Alena McIntosh’s AHSS Summer Research Project

Hello again,


Alena McIntosh in her natural environment

As noted in the previous post, students at the University of Puget Sound can compete for funding to support their summer research endeavors. Our department’s students were particularly successful in past years, and again this year we’ve had numerous proposals successfully funded. This is the second of three we intend to showcase here on the blog. In short, the AHSS Summer Research Awards, varying from $3250 to $3750, allow students to pursue an in-depth research project over the summer months. I’ve asked each of this year’s batch of students to tell us a little bit about what they’ll be doing with their time, energy, and grant monies in the coming summer. Here’s what Alena McIntosh had to say about her new project:

This summer I will be conducting research in Kathmandu, Nepal on the urban infrastructure of transnational labor migration. International labor migration has increasingly become a central component of economic stability and growth within Nepal and I am curious to see how out-migration has impacted the built landscape of the city of Kathmandu. We live in an interconnected world unlike any time in human history. Today, transnational labor migration is both a common and essential component for the survival of many people around the world. I am aiming to gain a better understanding of a side of transnational labor migration that is relatively understudied by anthropologists. I am fascinated by how the landscape of the city can be built to reflect social and cultural beliefs and values. I want to uncover the ways in which labor migration has been etched into the built environment of Kathmandu.


The bustling streets of Kathmandu, where the proliferation of migration infrastructure is visible in the sorts of businesses that accumulate in many neighborhoods of the city

I am planning on conducting community level analysis by performing semi-structured interviews, photo ethnography, and engaging in participant observation with residents and business owners in certain areas of Kathmandu that serve as migration hubs within the city. The broad questions that frame this research are as follows: How has internal migration impacted existing communities? How is community reflected and constructed in these new urban spaces? Who is responsible for the development of migration infrastructure and what purposes does this infrastructure serve? How is gender understood within migration infrastructure? How has the experience of return migrants and the influx of international culture shaped the built landscape of Nepal?

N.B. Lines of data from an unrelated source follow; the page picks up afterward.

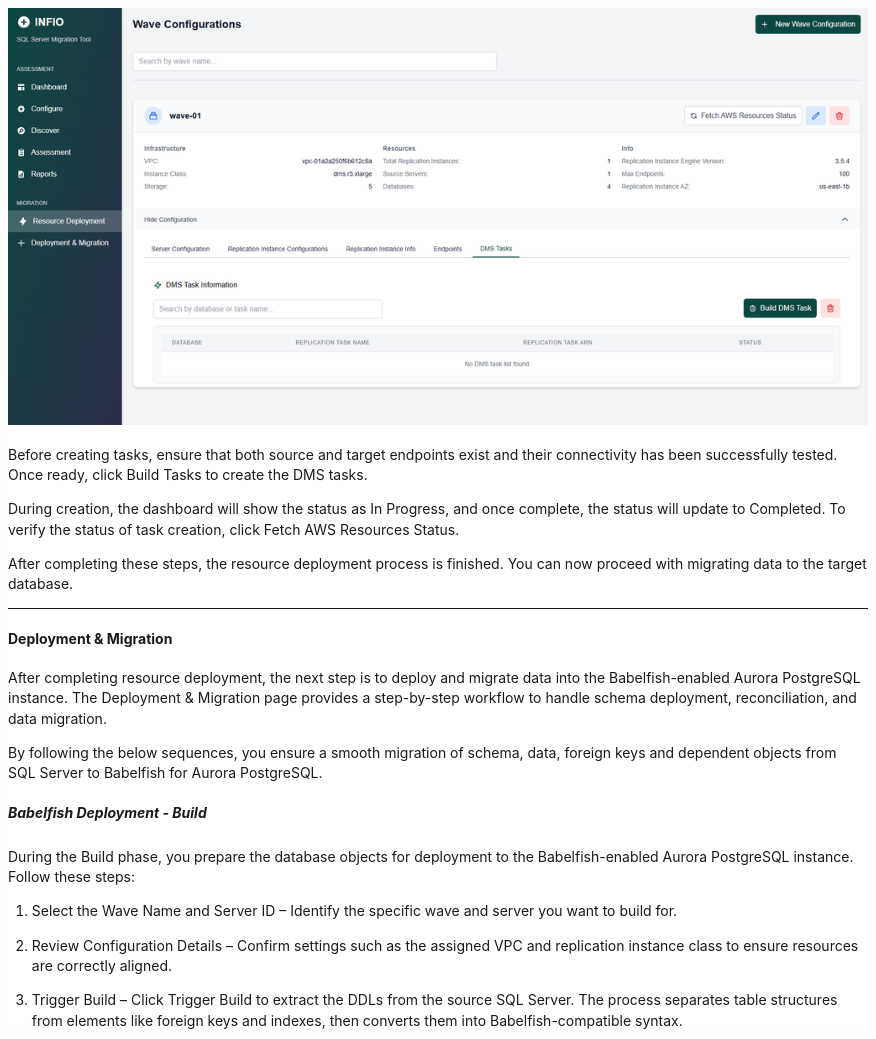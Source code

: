 ![wave dms tasks](images/wave_dms_tasks.PNG)

Before creating tasks, ensure that both source and target endpoints exist and their connectivity has been successfully tested. Once ready, click Build Tasks to create the DMS tasks.

During creation, the dashboard will show the status as In Progress, and once complete, the status will update to Completed. To verify the status of task creation, click Fetch AWS Resources Status.


After completing these steps, the resource deployment process is finished. You can now proceed with migrating data to the target database.

---

#### Deployment & Migration 

After completing resource deployment, the next step is to deploy and migrate data into the Babelfish-enabled Aurora PostgreSQL instance. The Deployment & Migration page provides a step-by-step workflow to handle schema deployment, reconciliation, and data migration.

By following the below sequences, you ensure a smooth migration of schema, data, foreign keys and dependent objects from SQL Server to Babelfish for Aurora PostgreSQL.

##### Babelfish Deployment - Build

During the Build phase, you prepare the database objects for deployment to the Babelfish-enabled Aurora PostgreSQL instance. Follow these steps:

1. Select the Wave Name and Server ID – Identify the specific wave and server you want to build for.

2. Review Configuration Details – Confirm settings such as the assigned VPC and replication instance class to ensure resources are correctly aligned.

3. Trigger Build – Click Trigger Build to extract the DDLs from the source SQL Server. The process separates table structures from elements like foreign keys and indexes, then converts them into Babelfish-compatible syntax.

The goal of this project is to help add further nuance to the ongoing scholarly debate regarding the impacts of transnational labor migration systems on sending countries. Additionally, I hope to compile an oral history of the neighborhoods of the city most affected and help to document the change that has occurred and is currently occurring within these spaces.

This is a fascinating research agenda, Alena, and we look forward to hearing more from you as the project gets underway. Good luck!